Deep Learning Notes I - Introduction

Introduction, Neural Networks Construction

All modern machine learning algorithms are just nearest neighbors. It’s only that the neural networks are telling you the space in which to compute the distance.

Introduction

Risk: expected loss

\[R(\theta) = \mathbb{E}\left[\mathcal{L}(\theta, X, Y)\right]\]

Empirical Risk: average loss

\[\hat{R}(\theta) = \frac{1}{N}\sum_{i=1}^N\mathcal{L}(\theta, x_i, y_i)\]

Empirical Risk too high: underfitting; too low: overfitting.

From MLE to MAP

其实就是用 Bayesian 的视角来看待 Regularization。

就是我们现在是要最大化

\[p(\theta \mid \mathcal{D}) = \frac{p(\mathcal{D} \mid \theta)\cdot p(\theta)}{p(\mathcal{D})}\]

这东西叫 MAP 也就是 Maximum A Posteriori。

取对数之后,我们就可以得到

\[\begin{aligned} \arg\max_{\theta}\log p(\theta \mid \mathcal{D}) &= \arg\max_{\theta}\left\{\log p(\mathcal{D} \mid \theta) + \log p(\theta) - \log p(\mathcal{D})\right\} \\ &= \arg\max_{\theta}\left\{\log p(\mathcal{D} \mid \theta) + \log p(\theta)\right\} \end{aligned}\]

而 \(\log p(\mathcal{D} \mid \theta)\) 其实就是 loss 嘛。
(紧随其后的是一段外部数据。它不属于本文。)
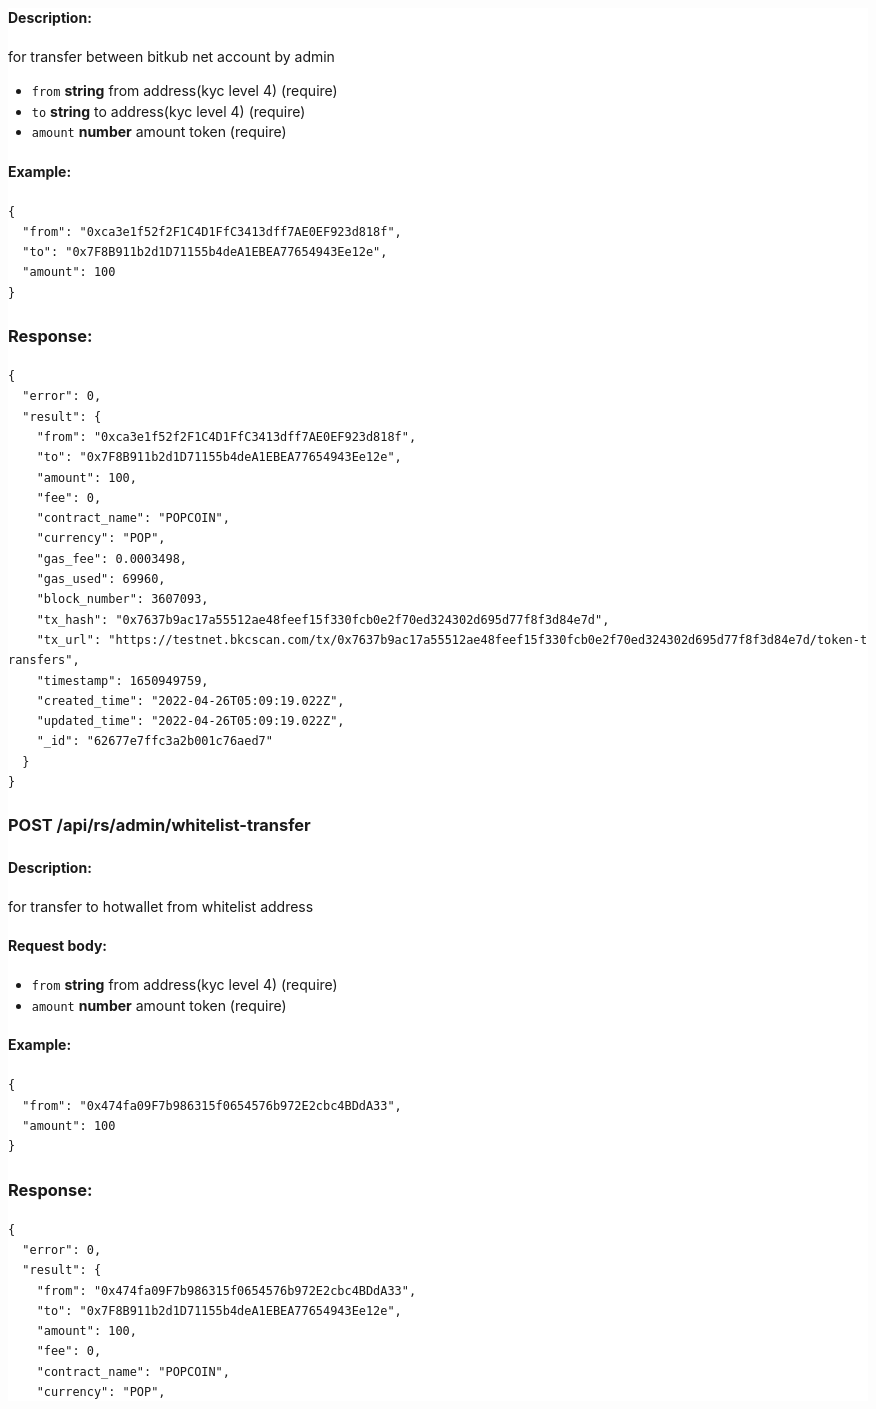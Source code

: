 #### Description:
for transfer between bitkub net account by admin
* `from`		**string**		from address(kyc level 4) (require)
* `to`		**string**		to address(kyc level 4) (require)
* `amount`		**number**		amount token (require)
#### Example:
```
{
  "from": "0xca3e1f52f2F1C4D1FfC3413dff7AE0EF923d818f",
  "to": "0x7F8B911b2d1D71155b4deA1EBEA77654943Ee12e",
  "amount": 100
}
```
### Response:
```
{
  "error": 0,
  "result": {
    "from": "0xca3e1f52f2F1C4D1FfC3413dff7AE0EF923d818f",
    "to": "0x7F8B911b2d1D71155b4deA1EBEA77654943Ee12e",
    "amount": 100,
    "fee": 0,
    "contract_name": "POPCOIN",
    "currency": "POP",
    "gas_fee": 0.0003498,
    "gas_used": 69960,
    "block_number": 3607093,
    "tx_hash": "0x7637b9ac17a55512ae48feef15f330fcb0e2f70ed324302d695d77f8f3d84e7d",
    "tx_url": "https://testnet.bkcscan.com/tx/0x7637b9ac17a55512ae48feef15f330fcb0e2f70ed324302d695d77f8f3d84e7d/token-transfers",
    "timestamp": 1650949759,
    "created_time": "2022-04-26T05:09:19.022Z",
    "updated_time": "2022-04-26T05:09:19.022Z",
    "_id": "62677e7ffc3a2b001c76aed7"
  }
}
```
### POST /api/rs/admin/whitelist-transfer
#### Description:
for transfer to hotwallet from whitelist address
#### Request body:
* `from`		**string**		from address(kyc level 4) (require)
* `amount`		**number**		amount token (require)
#### Example:
```
{
  "from": "0x474fa09F7b986315f0654576b972E2cbc4BDdA33",
  "amount": 100
}
```
### Response:
```
{
  "error": 0,
  "result": {
    "from": "0x474fa09F7b986315f0654576b972E2cbc4BDdA33",
    "to": "0x7F8B911b2d1D71155b4deA1EBEA77654943Ee12e",
    "amount": 100,
    "fee": 0,
    "contract_name": "POPCOIN",
    "currency": "POP",
```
那 \(\log p(\theta)\) 其实就是 regularization。

就比如说我们现在假设 \(\theta\sim\mathcal{N}(0, \sigma^2I)\),那么我们就可以得到

\[\log p(\theta) = -\frac{1}{2}\sum_{i=1}^n\left(\frac{\theta_i}{\sigma}\right)^2\log\left(\frac{1}{\sigma\sqrt{2\pi}}\right) = \lambda\Vert\theta\Vert^2\]

其中 \(\lambda\) 是一个常数。


Single-layer Network: Regression

Linear Regression

\[\hat{y}(x, w) = \sum_{j=0}^{M-1}w_j\phi_j(x) = w^{\top}\phi(x)\]

其中 \(\phi\) 叫 bias functions。一般 \(\phi_0(x)=1\)。

然后其实我们认为真实值 \(y\) 是

\[y = \Phi w + \epsilon, \quad \epsilon_i \sim \mathcal{N}(0, \sigma^2)\]

然后根据 loss function

\[\mathcal{L}(w) = \frac{1}{2}\left(y - \Phi w\right)^{\top}\left(y - \Phi w\right) + \frac{\lambda}{2}w^{\top}w\]

容易得到

\[\hat{w} = (\Phi^{\top}\Phi + \lambda I)^{-1}\Phi^{\top}y\]

这边简单复习一下上学期学的东西。假设没有 regularization,那么我们就有

\[\hat{w} = (\Phi^{\top}\Phi)^{-1}\Phi^{\top}y\]

然后我们令

\[H = \Phi(\Phi^{\top}\Phi)^{-1}\Phi^{\top}\]

那么 \(H\) 和 \(I - H\) 是 projection matrix,并且 \(Hy \perp (I - H)y\):

\[\begin{cases} H\Phi = \Phi \\ H^2 = H \\ (I - H)^2 = I - H \\ H^{\top} = H \\ (I - H)^{\top} = I - H \end{cases}\]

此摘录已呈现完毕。